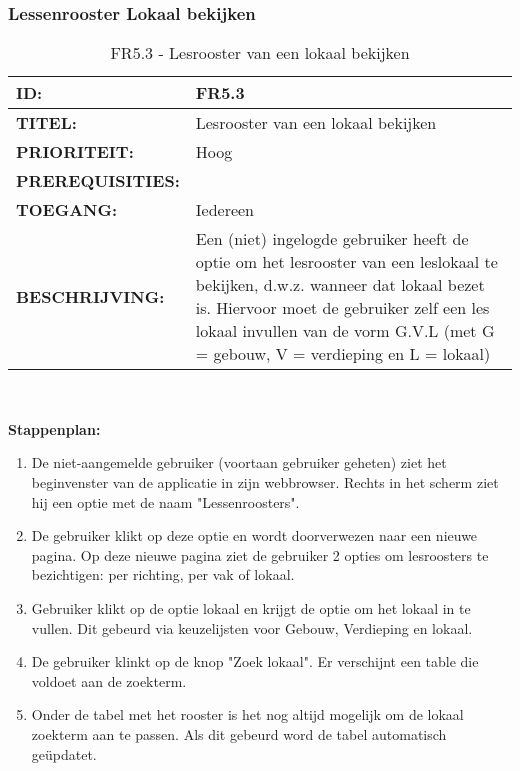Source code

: \subsubsection{Lessenrooster Lokaal bekijken} 
\noindent\begin{table}[H]
            \begin{tabular}{l | p{10cm}}
                \textbf{ID:} & FR5.3 \\ \hline
                \textbf{TITEL:} & Lesrooster van een lokaal bekijken\\ \hline
                \textbf{PRIORITEIT:} &  Hoog \\ \hline
                \textbf{PREREQUISITIES:} & \\ \hline
                \textbf{TOEGANG:} &  Iedereen \\ \hline
                \textbf{BESCHRIJVING:} & Een (niet) ingelogde gebruiker heeft de optie om het lesrooster van een leslokaal te bekijken, d.w.z. wanneer dat lokaal bezet is. Hiervoor moet de gebruiker zelf een les lokaal invullen van de vorm G.V.L (met G = gebouw, V = verdieping en L = lokaal)\\
            \end{tabular}\\
            \caption{FR5.3 - Lesrooster van een lokaal bekijken}
            \label{tab:FR5.3 - Lesrooster van een lokaal bekijken}
        \end{table}
        
\textbf{Stappenplan:}
	\begin{enumerate}
	\item De niet-aangemelde gebruiker (voortaan gebruiker geheten) ziet het beginvenster van de applicatie in zijn webbrowser. Rechts in het scherm ziet hij een optie met de naam "Lessenroosters".
		\item De gebruiker klikt op deze optie en wordt doorverwezen naar een nieuwe pagina. Op deze nieuwe pagina ziet de gebruiker 2 opties om lesroosters te bezichtigen: per richting, per vak of lokaal.
		\item Gebruiker klikt op de optie lokaal en krijgt de optie om het lokaal in te vullen. Dit gebeurd via keuzelijsten voor Gebouw, Verdieping en lokaal.
		\item De gebruiker klinkt  op de knop "Zoek lokaal". Er verschijnt een table die voldoet aan de zoekterm. 
		\item Onder de tabel met het rooster is het nog altijd mogelijk om de lokaal zoekterm aan te passen. Als dit gebeurd word de tabel automatisch geüpdatet. 		
	\end{enumerate}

▶ _TO DO_
Find all the lines containing "item" in the material, then copy them.

▶ _EXERCISE RESULT_
	\item De niet-aangemelde gebruiker (voortaan gebruiker geheten) ziet het beginvenster van de applicatie in zijn webbrowser. Rechts in het scherm ziet hij een optie met de naam "Lessenroosters".
		\item De gebruiker klikt op deze optie en wordt doorverwezen naar een nieuwe pagina. Op deze nieuwe pagina ziet de gebruiker 2 opties om lesroosters te bezichtigen: per richting, per vak of lokaal.
		\item Gebruiker klikt op de optie lokaal en krijgt de optie om het lokaal in te vullen. Dit gebeurd via keuzelijsten voor Gebouw, Verdieping en lokaal.
		\item De gebruiker klinkt  op de knop "Zoek lokaal". Er verschijnt een table die voldoet aan de zoekterm. 
		\item Onder de tabel met het rooster is het nog altijd mogelijk om de lokaal zoekterm aan te passen. Als dit gebeurd word de tabel automatisch geüpdatet. 		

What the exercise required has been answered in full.